- [DIRECTIONS]:
Exact transcript, pictures excluded: write out every record below.
(INPUT FOR THIS TASK)
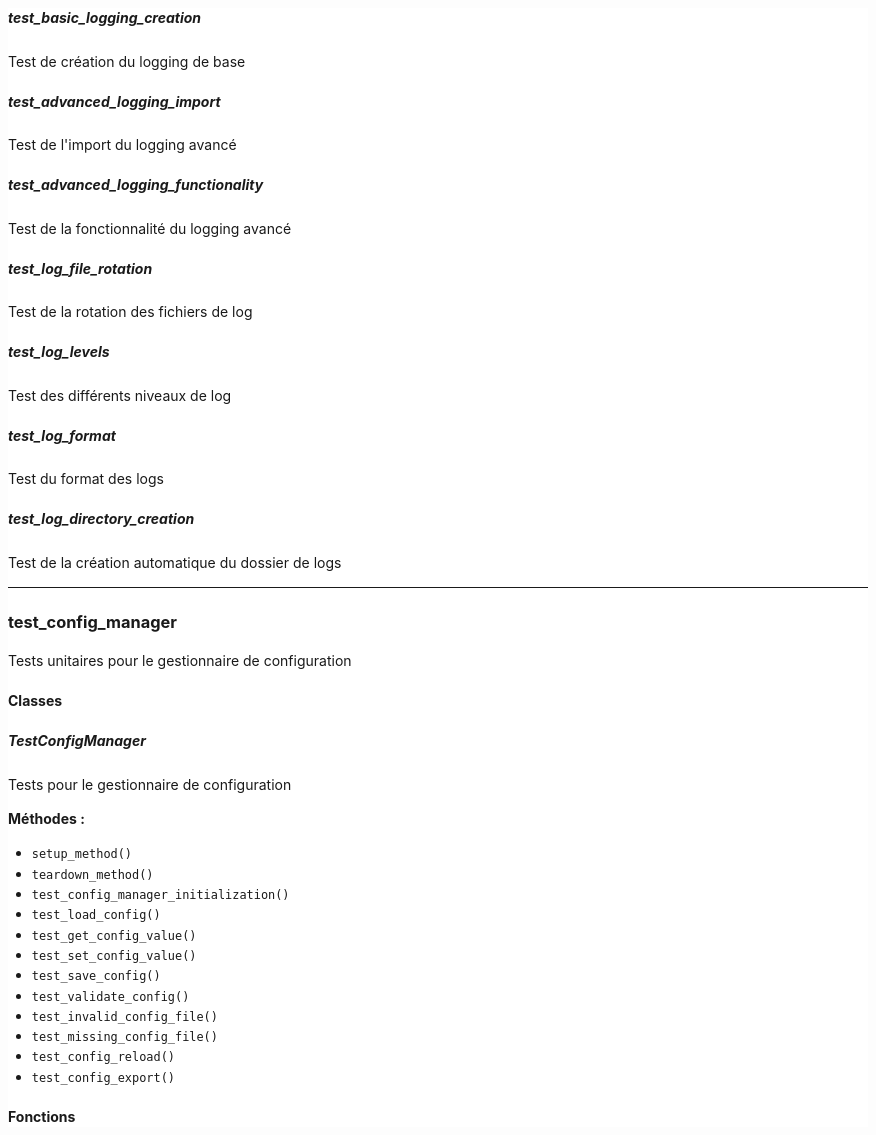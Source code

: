 ##### test_basic_logging_creation

Test de création du logging de base

##### test_advanced_logging_import

Test de l'import du logging avancé

##### test_advanced_logging_functionality

Test de la fonctionnalité du logging avancé

##### test_log_file_rotation

Test de la rotation des fichiers de log

##### test_log_levels

Test des différents niveaux de log

##### test_log_format

Test du format des logs

##### test_log_directory_creation

Test de la création automatique du dossier de logs

---

### test_config_manager

Tests unitaires pour le gestionnaire de configuration

#### Classes

##### TestConfigManager

Tests pour le gestionnaire de configuration

**Méthodes :**

- `setup_method()`
- `teardown_method()`
- `test_config_manager_initialization()`
- `test_load_config()`
- `test_get_config_value()`
- `test_set_config_value()`
- `test_save_config()`
- `test_validate_config()`
- `test_invalid_config_file()`
- `test_missing_config_file()`
- `test_config_reload()`
- `test_config_export()`

#### Fonctions
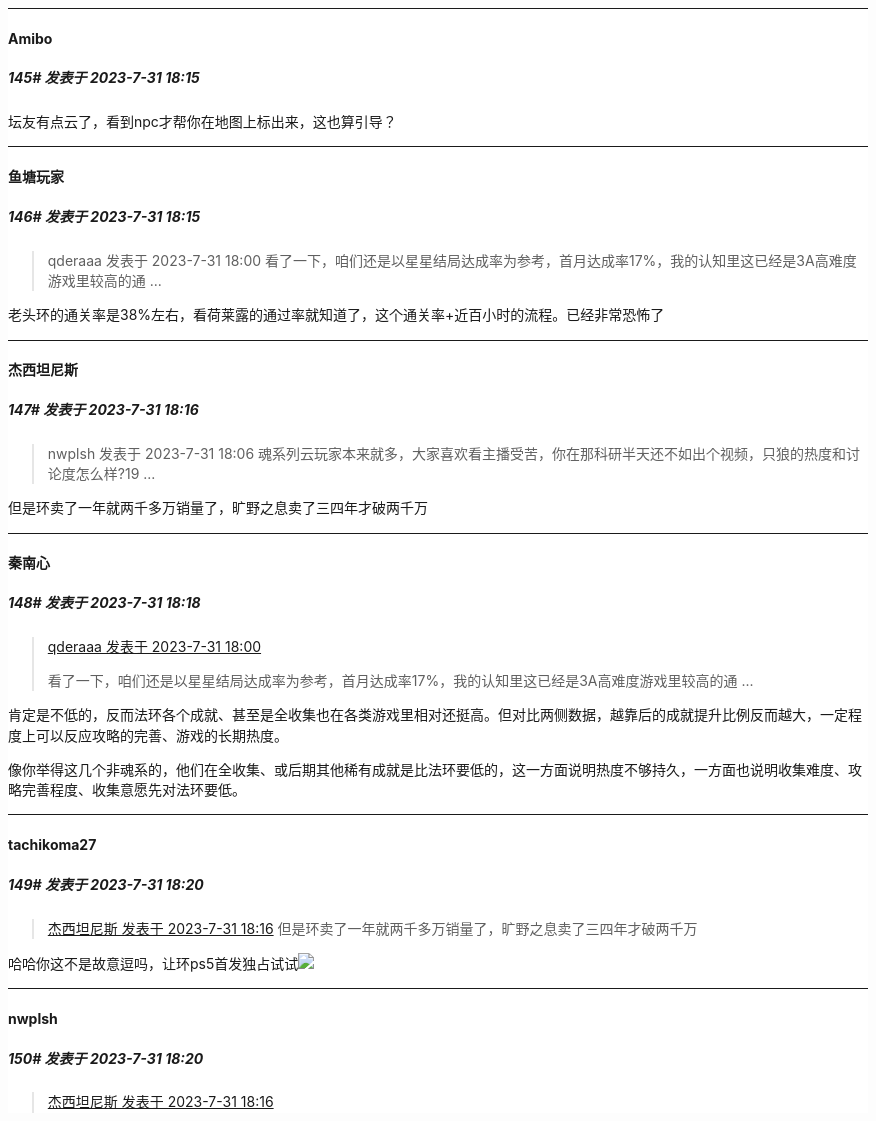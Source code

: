 *****

####  Amibo  
##### 145#       发表于 2023-7-31 18:15

坛友有点云了，看到npc才帮你在地图上标出来，这也算引导？

*****

####  鱼塘玩家  
##### 146#       发表于 2023-7-31 18:15

<blockquote>qderaaa 发表于 2023-7-31 18:00
看了一下，咱们还是以星星结局达成率为参考，首月达成率17%，我的认知里这已经是3A高难度游戏里较高的通 ...</blockquote>
老头环的通关率是38%左右，看荷莱露的通过率就知道了，这个通关率+近百小时的流程。已经非常恐怖了

*****

####  杰西坦尼斯  
##### 147#       发表于 2023-7-31 18:16

<blockquote>nwplsh 发表于 2023-7-31 18:06
魂系列云玩家本来就多，大家喜欢看主播受苦，你在那科研半天还不如出个视频，只狼的热度和讨论度怎么样?19 ...</blockquote>
但是环卖了一年就两千多万销量了，旷野之息卖了三四年才破两千万

*****

####  秦南心  
##### 148#       发表于 2023-7-31 18:18

<blockquote><a href="httphttps://bbs.saraba1st.com/2b/forum.php?mod=redirect&amp;goto=findpost&amp;pid=61857845&amp;ptid=2146528" target="_blank">qderaaa 发表于 2023-7-31 18:00</a>

看了一下，咱们还是以星星结局达成率为参考，首月达成率17%，我的认知里这已经是3A高难度游戏里较高的通 ...</blockquote>
肯定是不低的，反而法环各个成就、甚至是全收集也在各类游戏里相对还挺高。但对比两侧数据，越靠后的成就提升比例反而越大，一定程度上可以反应攻略的完善、游戏的长期热度。

像你举得这几个非魂系的，他们在全收集、或后期其他稀有成就是比法环要低的，这一方面说明热度不够持久，一方面也说明收集难度、攻略完善程度、收集意愿先对法环要低。

*****

####  tachikoma27  
##### 149#       发表于 2023-7-31 18:20

<blockquote><a href="httphttps://bbs.saraba1st.com/2b/forum.php?mod=redirect&amp;goto=findpost&amp;pid=61858003&amp;ptid=2146528" target="_blank">杰西坦尼斯 发表于 2023-7-31 18:16</a>
但是环卖了一年就两千多万销量了，旷野之息卖了三四年才破两千万</blockquote>
哈哈你这不是故意逗吗，让环ps5首发独占试试<img src="https://static.saraba1st.com/image/smiley/face2017/067.png" referrerpolicy="no-referrer">

*****

####  nwplsh  
##### 150#       发表于 2023-7-31 18:20

<blockquote><a href="httphttps://bbs.saraba1st.com/2b/forum.php?mod=redirect&amp;goto=findpost&amp;pid=61858003&amp;ptid=2146528" target="_blank">杰西坦尼斯 发表于 2023-7-31 18:16</a>
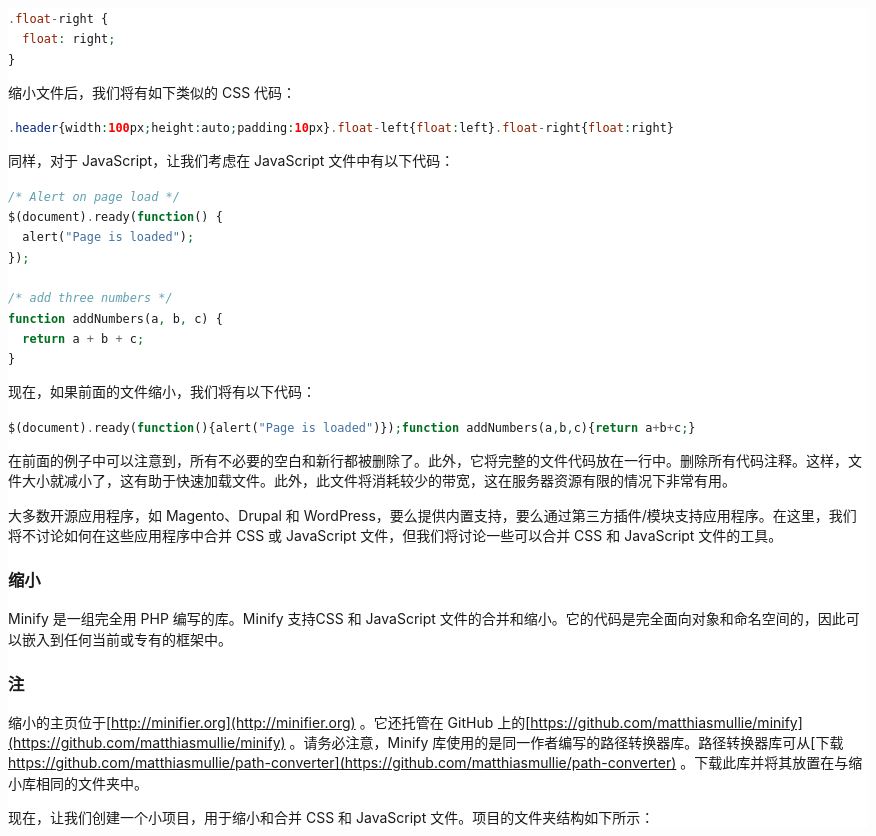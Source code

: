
 ```php
.float-right {
  float: right;
}
```

缩小文件后，我们将有如下类似的 CSS 代码：

```php
.header{width:100px;height:auto;padding:10px}.float-left{float:left}.float-right{float:right}
```

同样，对于 JavaScript，让我们考虑在 JavaScript 文件中有以下代码：

```php
/* Alert on page load */
$(document).ready(function() {
  alert("Page is loaded");
});

/* add three numbers */
function addNumbers(a, b, c) {
  return a + b + c;
}
```

现在，如果前面的文件缩小，我们将有以下代码：

```php
$(document).ready(function(){alert("Page is loaded")});function addNumbers(a,b,c){return a+b+c;}
```

在前面的例子中可以注意到，所有不必要的空白和新行都被删除了。此外，它将完整的文件代码放在一行中。删除所有代码注释。这样，文件大小就减小了，这有助于快速加载文件。此外，此文件将消耗较少的带宽，这在服务器资源有限的情况下非常有用。

大多数开源应用程序，如 Magento、Drupal 和 WordPress，要么提供内置支持，要么通过第三方插件/模块支持应用程序。在这里，我们将不讨论如何在这些应用程序中合并 CSS 或 JavaScript 文件，但我们将讨论一些可以合并 CSS 和 JavaScript 文件的工具。

### 缩小

Minify 是一组完全用 PHP 编写的库。Minify 支持CSS 和 JavaScript 文件的合并和缩小。它的代码是完全面向对象和命名空间的，因此可以嵌入到任何当前或专有的框架中。

### 注

缩小的主页位于[http://minifier.org](http://minifier.org) 。它还托管在 GitHub 上的[https://github.com/matthiasmullie/minify](https://github.com/matthiasmullie/minify) 。请务必注意，Minify 库使用的是同一作者编写的路径转换器库。路径转换器库可从[下载 https://github.com/matthiasmullie/path-converter](https://github.com/matthiasmullie/path-converter) 。下载此库并将其放置在与缩小库相同的文件夹中。

现在，让我们创建一个小项目，用于缩小和合并 CSS 和 JavaScript 文件。项目的文件夹结构如下所示：
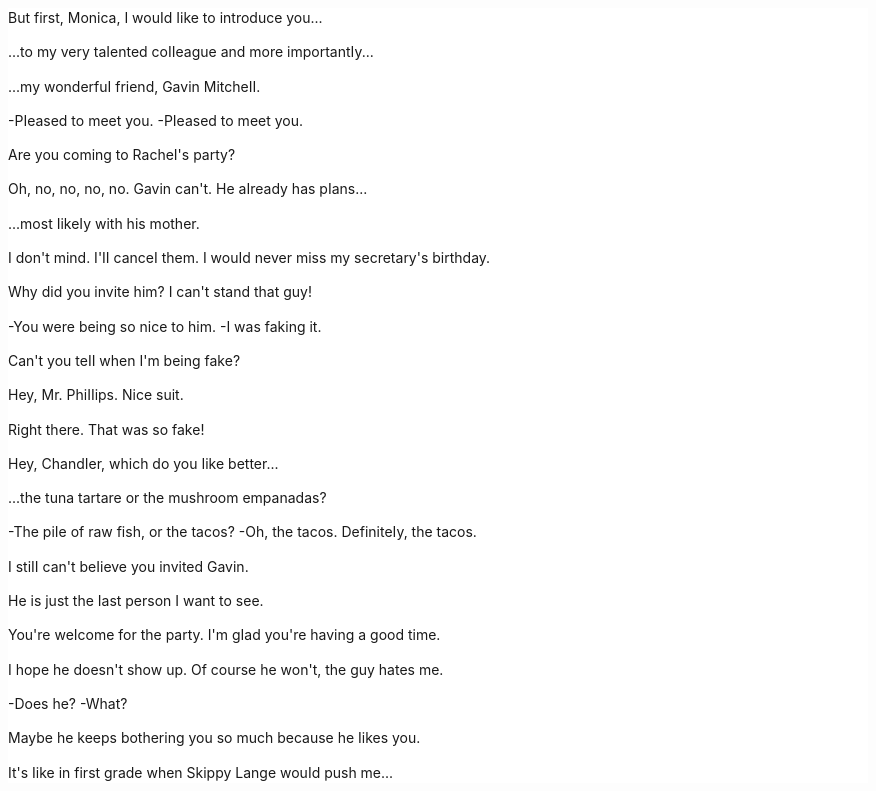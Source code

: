 But first, Monica,
I wouId Iike to introduce you...

...to my very taIented coIIeague
and more importantIy...

...my wonderfuI friend, Gavin MitcheII.

-PIeased to meet you.
-PIeased to meet you.

Are you coming to RacheI's party?

Oh, no, no, no, no. Gavin can't.
He aIready has pIans...

...most IikeIy with his mother.

I don't mind. I'II canceI them. I wouId
never miss my secretary's birthday.

Why did you invite him?
I can't stand that guy!

-You were being so nice to him.
-I was faking it.

Can't you teII when I'm being fake?

Hey, Mr. PhiIIips. Nice suit.

Right there.
That was so fake!

Hey, ChandIer, which do you Iike better...

...the tuna tartare
or the mushroom empanadas?

-The piIe of raw fish, or the tacos?
-Oh, the tacos. DefiniteIy, the tacos.

I stiII can't beIieve you invited Gavin.

He is just the Iast person
I want to see.

You're weIcome for the party.
I'm gIad you're having a good time.

I hope he doesn't show up.
Of course he won't, the guy hates me.

-Does he?
-What?

Maybe he keeps bothering you
so much because he Iikes you.

It's Iike in first grade
when Skippy Lange wouId push me...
(End INPUT FOR THIS TASK)
- [EXPECTED ANSWER]:
Source code

: ##### test_basic_logging_creation

Test de création du logging de base

##### test_advanced_logging_import

Test de l'import du logging avancé

##### test_advanced_logging_functionality

Test de la fonctionnalité du logging avancé

##### test_log_file_rotation

Test de la rotation des fichiers de log

##### test_log_levels

Test des différents niveaux de log

##### test_log_format

Test du format des logs

##### test_log_directory_creation

Test de la création automatique du dossier de logs

---

### test_config_manager

Tests unitaires pour le gestionnaire de configuration

#### Classes

##### TestConfigManager

Tests pour le gestionnaire de configuration

**Méthodes :**

- `setup_method()`
- `teardown_method()`
- `test_config_manager_initialization()`
- `test_load_config()`
- `test_get_config_value()`
- `test_set_config_value()`
- `test_save_config()`
- `test_validate_config()`
- `test_invalid_config_file()`
- `test_missing_config_file()`
- `test_config_reload()`
- `test_config_export()`

#### Fonctions
Source code

: *****

####  Amibo  
##### 145#       发表于 2023-7-31 18:15

坛友有点云了，看到npc才帮你在地图上标出来，这也算引导？

*****

####  鱼塘玩家  
##### 146#       发表于 2023-7-31 18:15

<blockquote>qderaaa 发表于 2023-7-31 18:00
看了一下，咱们还是以星星结局达成率为参考，首月达成率17%，我的认知里这已经是3A高难度游戏里较高的通 ...</blockquote>
老头环的通关率是38%左右，看荷莱露的通过率就知道了，这个通关率+近百小时的流程。已经非常恐怖了

*****

####  杰西坦尼斯  
##### 147#       发表于 2023-7-31 18:16

<blockquote>nwplsh 发表于 2023-7-31 18:06
魂系列云玩家本来就多，大家喜欢看主播受苦，你在那科研半天还不如出个视频，只狼的热度和讨论度怎么样?19 ...</blockquote>
但是环卖了一年就两千多万销量了，旷野之息卖了三四年才破两千万

*****

####  秦南心  
##### 148#       发表于 2023-7-31 18:18

<blockquote><a href="httphttps://bbs.saraba1st.com/2b/forum.php?mod=redirect&amp;goto=findpost&amp;pid=61857845&amp;ptid=2146528" target="_blank">qderaaa 发表于 2023-7-31 18:00</a>

看了一下，咱们还是以星星结局达成率为参考，首月达成率17%，我的认知里这已经是3A高难度游戏里较高的通 ...</blockquote>
肯定是不低的，反而法环各个成就、甚至是全收集也在各类游戏里相对还挺高。但对比两侧数据，越靠后的成就提升比例反而越大，一定程度上可以反应攻略的完善、游戏的长期热度。

像你举得这几个非魂系的，他们在全收集、或后期其他稀有成就是比法环要低的，这一方面说明热度不够持久，一方面也说明收集难度、攻略完善程度、收集意愿先对法环要低。

*****

####  tachikoma27  
##### 149#       发表于 2023-7-31 18:20

<blockquote><a href="httphttps://bbs.saraba1st.com/2b/forum.php?mod=redirect&amp;goto=findpost&amp;pid=61858003&amp;ptid=2146528" target="_blank">杰西坦尼斯 发表于 2023-7-31 18:16</a>
但是环卖了一年就两千多万销量了，旷野之息卖了三四年才破两千万</blockquote>
哈哈你这不是故意逗吗，让环ps5首发独占试试<img src="https://static.saraba1st.com/image/smiley/face2017/067.png" referrerpolicy="no-referrer">

*****

####  nwplsh  
##### 150#       发表于 2023-7-31 18:20

<blockquote><a href="httphttps://bbs.saraba1st.com/2b/forum.php?mod=redirect&amp;goto=findpost&amp;pid=61858003&amp;ptid=2146528" target="_blank">杰西坦尼斯 发表于 2023-7-31 18:16</a>
Source code

:
 ```php
.float-right {
  float: right;
}
```

缩小文件后，我们将有如下类似的 CSS 代码：

```php
.header{width:100px;height:auto;padding:10px}.float-left{float:left}.float-right{float:right}
```

同样，对于 JavaScript，让我们考虑在 JavaScript 文件中有以下代码：

```php
/* Alert on page load */
$(document).ready(function() {
  alert("Page is loaded");
});

/* add three numbers */
function addNumbers(a, b, c) {
  return a + b + c;
}
```

现在，如果前面的文件缩小，我们将有以下代码：

```php
$(document).ready(function(){alert("Page is loaded")});function addNumbers(a,b,c){return a+b+c;}
```

在前面的例子中可以注意到，所有不必要的空白和新行都被删除了。此外，它将完整的文件代码放在一行中。删除所有代码注释。这样，文件大小就减小了，这有助于快速加载文件。此外，此文件将消耗较少的带宽，这在服务器资源有限的情况下非常有用。

大多数开源应用程序，如 Magento、Drupal 和 WordPress，要么提供内置支持，要么通过第三方插件/模块支持应用程序。在这里，我们将不讨论如何在这些应用程序中合并 CSS 或 JavaScript 文件，但我们将讨论一些可以合并 CSS 和 JavaScript 文件的工具。

### 缩小

Minify 是一组完全用 PHP 编写的库。Minify 支持CSS 和 JavaScript 文件的合并和缩小。它的代码是完全面向对象和命名空间的，因此可以嵌入到任何当前或专有的框架中。

### 注

缩小的主页位于[http://minifier.org](http://minifier.org) 。它还托管在 GitHub 上的[https://github.com/matthiasmullie/minify](https://github.com/matthiasmullie/minify) 。请务必注意，Minify 库使用的是同一作者编写的路径转换器库。路径转换器库可从[下载 https://github.com/matthiasmullie/path-converter](https://github.com/matthiasmullie/path-converter) 。下载此库并将其放置在与缩小库相同的文件夹中。

现在，让我们创建一个小项目，用于缩小和合并 CSS 和 JavaScript 文件。项目的文件夹结构如下所示：
Source code

: But first, Monica,
I wouId Iike to introduce you...

...to my very taIented coIIeague
and more importantIy...

...my wonderfuI friend, Gavin MitcheII.

-PIeased to meet you.
-PIeased to meet you.

Are you coming to RacheI's party?

Oh, no, no, no, no. Gavin can't.
He aIready has pIans...

...most IikeIy with his mother.

I don't mind. I'II canceI them. I wouId
never miss my secretary's birthday.

Why did you invite him?
I can't stand that guy!

-You were being so nice to him.
-I was faking it.

Can't you teII when I'm being fake?

Hey, Mr. PhiIIips. Nice suit.

Right there.
That was so fake!

Hey, ChandIer, which do you Iike better...

...the tuna tartare
or the mushroom empanadas?

-The piIe of raw fish, or the tacos?
-Oh, the tacos. DefiniteIy, the tacos.

I stiII can't beIieve you invited Gavin.

He is just the Iast person
I want to see.

You're weIcome for the party.
I'm gIad you're having a good time.

I hope he doesn't show up.
Of course he won't, the guy hates me.

-Does he?
-What?

Maybe he keeps bothering you
so much because he Iikes you.

It's Iike in first grade
when Skippy Lange wouId push me...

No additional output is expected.